Twelve parties and two coalitions of independent candidates vied for seats in the Lower Chamber of deputies, but only three managed to get results.

For the opposition that did not participate in the polls, the Chairman of CENI Pierre-Claver Ndayicariye says what would have been their seats will be distributed to those parties that remained in the electoral race.

This comes as a contradiction to what he had said a day before the June 29 polls, that the votes would become nullified.

While the constitution offers 30 per cent of seats to women in the National Assembly, the results show that they got only 25 seats out of a hundred.

The current constitution, a product of the 2000 Arusha Peace and Reconciliation Agreement, provides that Parliament must observe a strict women and ethnic representation at 60 % Hutu, 40% Tutsi, and 3% for the coopted Twa.

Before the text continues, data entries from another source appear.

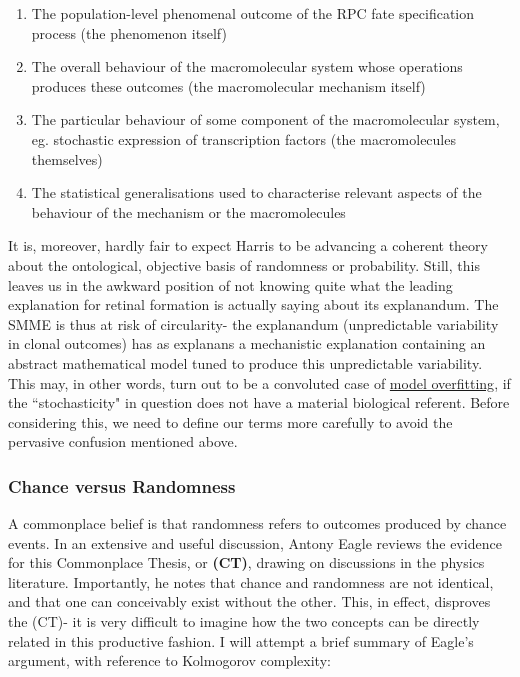 \begin{enumerate}
\item The population-level phenomenal outcome of the RPC fate specification process (the phenomenon itself)
\item The overall behaviour of the macromolecular system whose operations produces these outcomes (the macromolecular mechanism itself)
\item The particular behaviour of some component of the macromolecular system, eg. stochastic expression of transcription factors (the macromolecules themselves)
\item The statistical generalisations used to characterise relevant aspects of the behaviour of the mechanism or the macromolecules
\end{enumerate}

It is, moreover, hardly fair to expect Harris to be advancing a coherent theory about the ontological, objective basis of randomness or probability. Still, this leaves us in the awkward position of not knowing quite what the leading explanation for retinal formation is actually saying about its explanandum. The SMME is thus at risk of circularity- the explanandum (unpredictable variability in clonal outcomes) has as explanans a mechanistic explanation containing an abstract mathematical model tuned to produce this unpredictable variability. This may, in other words, turn out to be a convoluted case of \hyperref[fitting]{model overfitting}, if the ``stochasticity" in question does not have a material biological referent. Before considering this, we need to define our terms more carefully to avoid the pervasive confusion mentioned above.

\subsubsection{Chance versus Randomness}
A commonplace belief is that randomness refers to outcomes produced by chance events. In an extensive and useful discussion, Antony Eagle reviews the evidence for this Commonplace Thesis, or \textbf{(CT)}\cite{Eagle2018}, drawing on discussions in the physics literature. Importantly, he notes that chance and randomness are not identical, and that one can conceivably exist without the other. This, in effect, disproves the (CT)- it is very difficult to imagine how the two concepts can be directly related in this productive fashion. I will attempt a brief summary of Eagle's argument, with reference to Kolmogorov complexity:

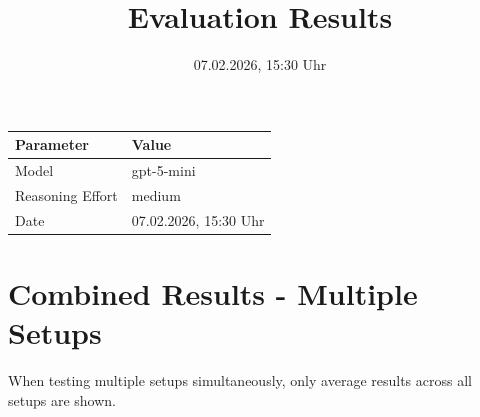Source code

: \documentclass[a4paper,11pt]{article}
\title{Evaluation Results}
\date{07.02.2026, 15:30 Uhr}
\begin{document}
\maketitle

\begin{table}[H]
\centering
\begin{tabular}{l l}
\toprule
\textbf{Parameter} & \textbf{Value} \\
\midrule
Model & gpt-5-mini \\
Reasoning Effort & medium \\
Date & 07.02.2026, 15:30 Uhr \\
\bottomrule
\end{tabular}
\end{table}

\tableofcontents
\clearpage

\section{Combined Results - Multiple Setups}

When testing multiple setups simultaneously, only average results across all setups are shown.
\end{document}
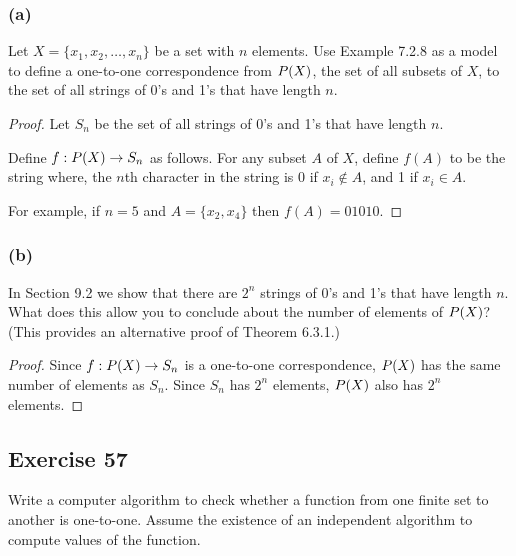 \documentclass[14pt]{extarticle}
\let\mathscr\relax
\newcommand{\ps}{\mathscr{P}} %
\begin{document}
\subsubsection{(a)}
Let \(X = \{x_1, x_2 , \ldots, x_n\}\) be a set with $n$ elements. Use Example 7.2.8 as a model to define a 
one-to-one correspondence from \(\ps(X)\), the set of all subsets of $X$, to the set of all strings of 0’s and 1’s 
that have length $n$.

\begin{proof}
Let $S_n$ be the set of all strings of 0's and 1's that have length $n$. 

Define \(f : \ps(X) \to S_n\) as follows. For any subset $A$ of $X$, define $f(A)$ to be the string where, the $n$th 
character in the string is 0 if \(x_i \notin A\), and 1 if \(x_i \in A\).

For example, if $n=5$ and \(A = \{x_2, x_4\}\) then \(f(A) = 01010\).
\end{proof}

\subsubsection{(b)}
In Section 9.2 we show that there are $2^n$ strings of 0’s and 1’s that have length $n$. What does this allow you to 
conclude about the number of elements of $\ps(X)$? (This provides an alternative proof of Theorem 6.3.1.)

\begin{proof}
Since \(f: \ps(X) \to S_n\) is a one-to-one correspondence, \(\ps(X)\) has the same number of elements as \(S_n\). 
Since \(S_n\) has $2^n$ elements, $\ps(X)$ also has $2^n$ elements.
\end{proof}

\subsection{Exercise 57}
Write a computer algorithm to check whether a function from one finite set to another is one-to-one. Assume the 
existence of an independent algorithm to compute values of the function.
\end{document}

This gender and ethnic representation is not reflected in the results but CENI says the government will make appointments to that effect.

Communal election results will be announced at provincial electoral branches, according to CENI.

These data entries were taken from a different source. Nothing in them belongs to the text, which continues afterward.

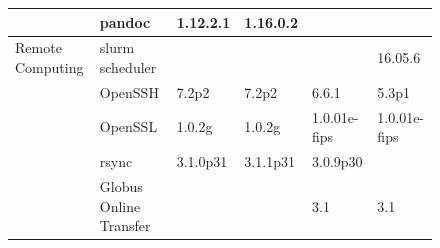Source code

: \begin{figure}[!htp]
\begin{table}[!ht]
{\begin{tabular}{|ll|l|l|l|l|}
\rowcolor{black!10}
\cellcolor{white}                                                      & \multicolumn{1}{|l|}{pandoc}                 & 1.12.2.1                                                            & 1.16.0.2                                                          &                                                                        &                                                \\
\hline
\rowcolor{black!5}
\cellcolor{white} Remote Computing                                     & \multicolumn{1}{|l|}{slurm scheduler}        &                                                                     &                                                                   &                                                                        & 16.05.6                                        \\
\rowcolor{black!10}
\cellcolor{white}                                                      & \multicolumn{1}{|l|}{OpenSSH}                & 7.2p2                                                               & 7.2p2                                                             & 6.6.1                                                                  & 5.3p1                                          \\
\rowcolor{black!5}
\cellcolor{white}                                                      & \multicolumn{1}{|l|}{OpenSSL}                & 1.0.2g                                                              & 1.0.2g                                                            & 1.0.01e-fips                                                           & 1.0.01e-fips                                   \\
\rowcolor{black!10}
\cellcolor{white}                                                      & \multicolumn{1}{|l|}{rsync}                  & 3.1.0p31                                                            & 3.1.1p31                                                          & 3.0.9p30                                                               &                                                \\
\rowcolor{black!5}
\cellcolor{white}                                                      & \multicolumn{1}{|l|}{Globus Online Transfer} &                                                                     &                                                                   & 3.1                                                                    & 3.1                                            \\

\end{tabular}}
\end{table}
\end{figure}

Mr. Ndayicariye said the June 29 polling turnout amounted to 74.32 per cent.

As the ruling party appreciates the outcomes, opposition still rejects the results and demands cancellation so as to prepare a free and fair electoral process.

“The electoral process did not constitute a consensus as recommended by the international community and this is one of the reasons that pushed us to pull out. So the results of the June 29 polls should be put aside in order to organize and hold all elections on the same date as presidential,” Agathon Rwasa, the leader of Hope for Burundians told this website.

The opposition has also rejected Monday’s EAC heads of state summit recomedation that the forthcoming presidential election be postponed until July 30.

Rwasa said the summit was missed some critical issues in the conflict in Burundi namely, third term and elections postponement until peace returns to the country.

He argues the heads of state should have rejected the just concluded controversial polls, and they should have called for a longer postponement of the presidential election slated for July 15.

The Burundian opposition has also wasted no time in snubbing Ugandan President, Yoweri Museveni as new mediator in the stalled talks to end the crisis.

The recent EAC heads of state summit appointed Mr. Museveni to facilitate talks between the government and the ruling party on one side, and the opposition and civil society on the other but unlike the government side that welcomed Museveni’s appointment, opposition argues he is not the right choice given he has been in power for nearly 30 years.

Frederic Bamvuginyumvira, the Vice-president of FRODEBU, an opposition party says he not optimistic Museveni will make headway in the talks.

“The core cause of the current crisis in Burundi is about the third

term bid of President Pierre Nkurunziza. Museveni has been ruling

Uganda for 29 years now. How can he advise him to withdraw his bid?,” Bamvuginyuma told Afrika Reporter.

He further said the EAC leaders inadvertently endorsed the third term of president Nkurunziza as they didn’t discuss the issue.